Lass uns auf die Antwort eines Muttersprachlers warten 

*Edit* Ups, ich hatte die Antwort von Tonerl nicht gesehen!


----------



## Tonerl

Abgesehen davon, dass ich ein *"Muttersprachler" !!! *bin, kann man durchaus auch einen "geschriebenen Text lesen, 
denn z.B.: 
Nichts erscheint natürlicher, als ein gut geschriebener Text.

Webtext, auch Internettext oder Online-Text genannt, *ist speziell für den Einsatz in Webseiten geschriebener Text !*


----------



## bwprius

Alternativen:

Der Autor spricht flüssig, *so* als ob er einen geschriebenen Text lesen würde.

Der Autor spricht flüssig, als *wenn* er einen geschriebenen Text lesen würde.

Der Autor spricht *so* flüssig, als ob er einen geschriebenen Text lesen würde.

Ganz anders: 

Der Autor spricht derart flüssig, dass man den Eindruck hat, er würde einen geschriebenen Text lesen.


----------



## anahiseri

Ich finde, "spricht *fließend"* klingt besser.


----------



## anahiseri

Übrigens, die Aussage ist eigenartig.
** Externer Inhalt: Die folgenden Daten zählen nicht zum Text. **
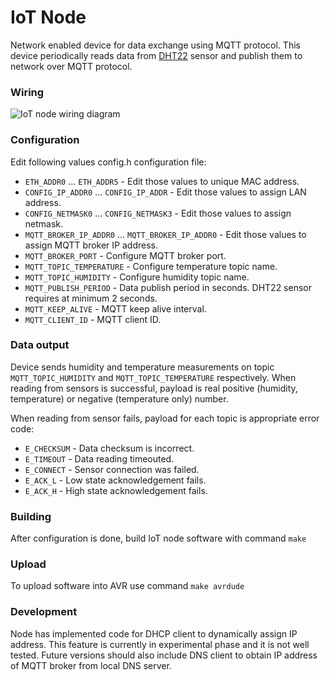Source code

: # IoT Node

Network enabled device for data exchange using MQTT protocol. This device periodically
reads data from [DHT22](http://www.aosong.com/en/products/details.asp?id=117) sensor
and publish them to network over MQTT protocol.

### Wiring

![IoT node wiring diagram](https://raw.githubusercontent.com/buben19/iot-node/master/pcb/mqtt-node.png "IoT node wiring diagram")

### Configuration

Edit following values config.h configuration file:

- `ETH_ADDR0` ... `ETH_ADDR5` - Edit those values to unique MAC address.
- `CONFIG_IP_ADDR0` ... `CONFIG_IP_ADDR` - Edit those values to assign LAN address.
- `CONFIG_NETMASK0` ... `CONFIG_NETMASK3` - Edit those values to assign netmask.
- `MQTT_BROKER_IP_ADDR0` ... `MQTT_BROKER_IP_ADDR0` - Edit those values to assign
  MQTT broker IP address.
- `MQTT_BROKER_PORT` - Configure MQTT broker port.
- `MQTT_TOPIC_TEMPERATURE` - Configure temperature topic name.
- `MQTT_TOPIC_HUMIDITY` - Configure humidity topic name.
- `MQTT_PUBLISH_PERIOD` - Data publish period in seconds. DHT22 sensor requires
  at minimum 2 seconds.
- `MQTT_KEEP_ALIVE` - MQTT keep alive interval.
- `MQTT_CLIENT_ID` - MQTT client ID.

### Data output

Device sends humidity and temperature measurements on topic `MQTT_TOPIC_HUMIDITY` and
`MQTT_TOPIC_TEMPERATURE` respectively. When reading from sensors is successful,
payload is real positive (humidity, temperature) or negative (temperature only) number.

When reading from sensor fails, payload for each topic is appropriate error code:

- `E_CHECKSUM` - Data checksum is incorrect.
- `E_TIMEOUT` - Data reading timeouted.
- `E_CONNECT` - Sensor connection was failed.
- `E_ACK_L` - Low state acknowledgement fails.
- `E_ACK_H` - High state acknowledgement fails.

### Building

After configuration is done, build IoT node software with command `make`

### Upload

To upload software into AVR use command `make avrdude`

### Development

Node has implemented code for DHCP client to dynamically assign IP address. This
feature is currently in experimental phase and it is not well tested. Future
versions should also include DNS client to obtain IP address of MQTT broker from
local DNS server.
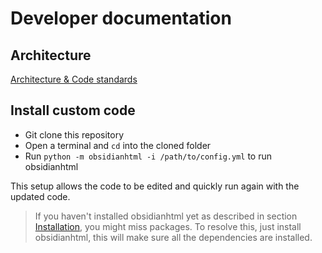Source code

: # Developer documentation
## Architecture
[Architecture & Code standards](architecture.md)

## Install custom code
- Git clone this repository
- Open a terminal and `cd` into the cloned folder
- Run `python -m obsidianhtml -i /path/to/config.yml` to run obsidianhtml

This setup allows the code to be edited and quickly run again with the updated code.

> If you haven't installed obsidianhtml yet as described in section [Installation](../README.md#installation), you might miss packages. To resolve this, just install obsidianhtml, this will make sure all the dependencies are installed.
Ich würde sagen, im Allgemeinen spricht man fließender, wenn man *nicht *abliest . . . .


----------



## Tonerl

Wenn ich einen Vortrag halte, oder einen Text *vorlese* ohne zu stottern, dann spreche ich *"flüssig" !*

Wenn ich eine Sprache sehr gut beherrsche, dann spreche ich sie *„fließend“ !*


----------



## anahiseri

Tonerl said:


> Wenn ich einen Vortrag halte, oder einen Text *vorlese* ohne zu stottern, dann spreche ich *"flüssig" !*
> 
> Wenn ich eine Sprache sehr gut beherrsche, dann spreche ich sie *„fließend“ !*


Ich bin mir nicht sicher, Tonerl.
DUDEN: flüssig

die Eigenschaft besitzend, fließen zu können; ohne feste Form; weder fest noch gasförmig
ohne Stocken; fließend, zügig
(von Geld, Kapital o. Ä.) verfügbar
DUDEN: fließend

ohne Stocken [vor sich gehend], geläufig
nicht klar markiert und daher nicht genau lokalisierbar, definierbar
sanft geschwungen [verlaufend]


----------



## anahiseri

übrigens:
Google-hits: "er spricht fließend"" 21.700
"er spricht flüssig" 641
Das ist kein Beweis, aber immerhin ein Ausgangspunkt.


----------



## Tonerl

anahiseri said:


> Ich bin mir nicht sicher, Tonerl.



Hallo anahiseri !

*Wer kann sich - welche Sprache/Ausdrücke das auch immer betrifft - schon sicher sein !?* 

Und über Google ? 
*Más vale callar que mal hablar. 

*


----------